Please give the listing again in full, leaving out its images.

[Start of Attachment]

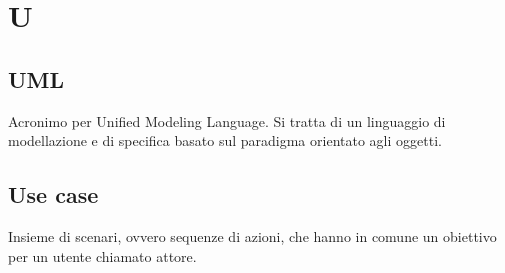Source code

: \chapter{U}
\section{UML}\label{sec:Unified Modeling Language}
Acronimo per Unified Modeling Language. Si tratta di un linguaggio di modellazione e di specifica basato sul paradigma orientato agli oggetti.

\section{Use case}\label{sec:Use Cases}
Insieme di scenari, ovvero sequenze di azioni, che hanno in comune un obiettivo per un utente chiamato attore.
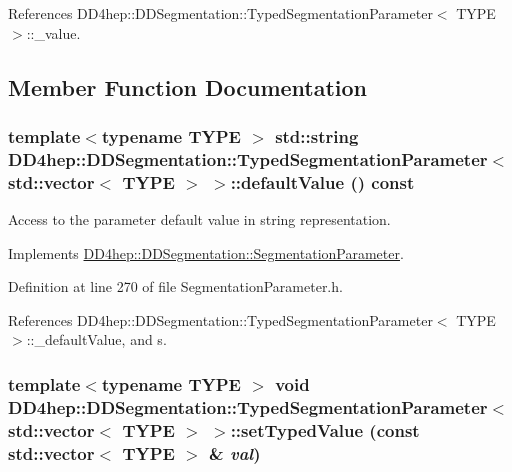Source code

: References DD4hep::DDSegmentation::TypedSegmentationParameter$<$ TYPE $>$::\_\-value.

\subsection{Member Function Documentation}
\hypertarget{class_d_d4hep_1_1_d_d_segmentation_1_1_typed_segmentation_parameter_3_01std_1_1vector_3_01_t_y_p_e_01_4_01_4_a215047577378f5ffd7e92c5f19452cd2}{
\subsubsection[{defaultValue}]{\setlength{\rightskip}{0pt plus 5cm}template$<$typename TYPE $>$ std::string {\bf DD4hep::DDSegmentation::TypedSegmentationParameter}$<$ std::vector$<$ TYPE $>$ $>$::defaultValue () const}}
\label{class_d_d4hep_1_1_d_d_segmentation_1_1_typed_segmentation_parameter_3_01std_1_1vector_3_01_t_y_p_e_01_4_01_4_a215047577378f5ffd7e92c5f19452cd2}


Access to the parameter default value in string representation. 

Implements \hyperlink{class_d_d4hep_1_1_d_d_segmentation_1_1_segmentation_parameter_a2ef4dee84f8c9172aca49908c8fff136}{DD4hep::DDSegmentation::SegmentationParameter}.

Definition at line 270 of file SegmentationParameter.h.

References DD4hep::DDSegmentation::TypedSegmentationParameter$<$ TYPE $>$::\_\-defaultValue, and s.\hypertarget{class_d_d4hep_1_1_d_d_segmentation_1_1_typed_segmentation_parameter_3_01std_1_1vector_3_01_t_y_p_e_01_4_01_4_ab26ff43253babc240b2f92ff02b59d3b}{
\subsubsection[{setTypedValue}]{\setlength{\rightskip}{0pt plus 5cm}template$<$typename TYPE $>$ void {\bf DD4hep::DDSegmentation::TypedSegmentationParameter}$<$ std::vector$<$ TYPE $>$ $>$::setTypedValue (const std::vector$<$ TYPE $>$ \& {\em val})}}
\label{class_d_d4hep_1_1_d_d_segmentation_1_1_typed_segmentation_parameter_3_01std_1_1vector_3_01_t_y_p_e_01_4_01_4_ab26ff43253babc240b2f92ff02b59d3b}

[End of Attachment]

■ OUTPUT FOR THIS TASK ■
Source code

: \chapter{U}
\section{UML}\label{sec:Unified Modeling Language}
Acronimo per Unified Modeling Language. Si tratta di un linguaggio di modellazione e di specifica basato sul paradigma orientato agli oggetti.

\section{Use case}\label{sec:Use Cases}
Insieme di scenari, ovvero sequenze di azioni, che hanno in comune un obiettivo per un utente chiamato attore.
Source code

: References DD4hep::DDSegmentation::TypedSegmentationParameter$<$ TYPE $>$::\_\-value.

\subsection{Member Function Documentation}
\hypertarget{class_d_d4hep_1_1_d_d_segmentation_1_1_typed_segmentation_parameter_3_01std_1_1vector_3_01_t_y_p_e_01_4_01_4_a215047577378f5ffd7e92c5f19452cd2}{
\subsubsection[{defaultValue}]{\setlength{\rightskip}{0pt plus 5cm}template$<$typename TYPE $>$ std::string {\bf DD4hep::DDSegmentation::TypedSegmentationParameter}$<$ std::vector$<$ TYPE $>$ $>$::defaultValue () const}}
\label{class_d_d4hep_1_1_d_d_segmentation_1_1_typed_segmentation_parameter_3_01std_1_1vector_3_01_t_y_p_e_01_4_01_4_a215047577378f5ffd7e92c5f19452cd2}


Access to the parameter default value in string representation. 

Implements \hyperlink{class_d_d4hep_1_1_d_d_segmentation_1_1_segmentation_parameter_a2ef4dee84f8c9172aca49908c8fff136}{DD4hep::DDSegmentation::SegmentationParameter}.

Definition at line 270 of file SegmentationParameter.h.

References DD4hep::DDSegmentation::TypedSegmentationParameter$<$ TYPE $>$::\_\-defaultValue, and s.\hypertarget{class_d_d4hep_1_1_d_d_segmentation_1_1_typed_segmentation_parameter_3_01std_1_1vector_3_01_t_y_p_e_01_4_01_4_ab26ff43253babc240b2f92ff02b59d3b}{
\subsubsection[{setTypedValue}]{\setlength{\rightskip}{0pt plus 5cm}template$<$typename TYPE $>$ void {\bf DD4hep::DDSegmentation::TypedSegmentationParameter}$<$ std::vector$<$ TYPE $>$ $>$::setTypedValue (const std::vector$<$ TYPE $>$ \& {\em val})}}
\label{class_d_d4hep_1_1_d_d_segmentation_1_1_typed_segmentation_parameter_3_01std_1_1vector_3_01_t_y_p_e_01_4_01_4_ab26ff43253babc240b2f92ff02b59d3b}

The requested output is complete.